-------- RECORDED INFORMATION

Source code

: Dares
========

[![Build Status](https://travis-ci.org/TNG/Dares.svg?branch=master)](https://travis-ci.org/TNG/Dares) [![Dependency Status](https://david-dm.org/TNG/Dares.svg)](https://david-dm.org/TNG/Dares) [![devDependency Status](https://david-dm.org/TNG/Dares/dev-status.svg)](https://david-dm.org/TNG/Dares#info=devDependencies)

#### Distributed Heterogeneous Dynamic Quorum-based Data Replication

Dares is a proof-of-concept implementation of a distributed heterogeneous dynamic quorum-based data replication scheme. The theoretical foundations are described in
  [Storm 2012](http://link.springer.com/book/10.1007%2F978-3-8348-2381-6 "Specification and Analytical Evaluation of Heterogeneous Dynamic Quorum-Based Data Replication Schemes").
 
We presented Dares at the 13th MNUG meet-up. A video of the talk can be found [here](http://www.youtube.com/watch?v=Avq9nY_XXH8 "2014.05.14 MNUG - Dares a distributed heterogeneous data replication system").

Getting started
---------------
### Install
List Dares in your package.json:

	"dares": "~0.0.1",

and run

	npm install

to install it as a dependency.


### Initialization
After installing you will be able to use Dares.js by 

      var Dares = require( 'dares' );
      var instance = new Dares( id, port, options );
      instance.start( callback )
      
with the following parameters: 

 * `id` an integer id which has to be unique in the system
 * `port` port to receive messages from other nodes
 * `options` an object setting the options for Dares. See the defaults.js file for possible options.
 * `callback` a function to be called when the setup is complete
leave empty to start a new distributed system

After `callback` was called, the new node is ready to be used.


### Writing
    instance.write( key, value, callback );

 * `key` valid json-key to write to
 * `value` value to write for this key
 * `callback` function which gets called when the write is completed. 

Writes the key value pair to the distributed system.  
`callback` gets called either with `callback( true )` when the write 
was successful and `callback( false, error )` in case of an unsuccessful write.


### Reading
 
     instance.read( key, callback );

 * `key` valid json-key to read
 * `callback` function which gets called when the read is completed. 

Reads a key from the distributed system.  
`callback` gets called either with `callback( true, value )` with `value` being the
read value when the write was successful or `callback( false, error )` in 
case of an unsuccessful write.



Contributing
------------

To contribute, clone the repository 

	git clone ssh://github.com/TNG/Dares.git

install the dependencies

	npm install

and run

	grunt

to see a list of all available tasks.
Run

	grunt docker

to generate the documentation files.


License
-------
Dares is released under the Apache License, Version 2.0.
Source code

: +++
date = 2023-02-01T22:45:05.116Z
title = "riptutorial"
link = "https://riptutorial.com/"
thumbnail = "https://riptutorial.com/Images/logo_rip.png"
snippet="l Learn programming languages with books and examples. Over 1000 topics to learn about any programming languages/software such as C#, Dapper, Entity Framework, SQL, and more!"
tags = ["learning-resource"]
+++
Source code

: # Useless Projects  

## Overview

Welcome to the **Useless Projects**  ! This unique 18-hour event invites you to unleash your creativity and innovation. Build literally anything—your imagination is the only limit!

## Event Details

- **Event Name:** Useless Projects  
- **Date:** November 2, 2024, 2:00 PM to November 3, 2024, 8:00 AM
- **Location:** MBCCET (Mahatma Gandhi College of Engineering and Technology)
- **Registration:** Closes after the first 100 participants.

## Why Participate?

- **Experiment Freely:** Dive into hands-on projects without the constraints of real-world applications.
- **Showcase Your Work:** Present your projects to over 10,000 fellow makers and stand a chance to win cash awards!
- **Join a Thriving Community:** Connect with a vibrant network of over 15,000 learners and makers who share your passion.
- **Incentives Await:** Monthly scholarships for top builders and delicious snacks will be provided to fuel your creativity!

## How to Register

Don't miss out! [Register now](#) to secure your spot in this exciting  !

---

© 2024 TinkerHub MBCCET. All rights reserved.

----------------

BRIEF>
Using the entries above, return exactly the lines from the line with "instance.write( key, value, callback );" to the line with "Writes the key", counting both of those lines.

RESULT OF THIS EXERCISE>
    instance.write( key, value, callback );

 * `key` valid json-key to write to
 * `value` value to write for this key
 * `callback` function which gets called when the write is completed. 

Writes the key value pair to the distributed system.  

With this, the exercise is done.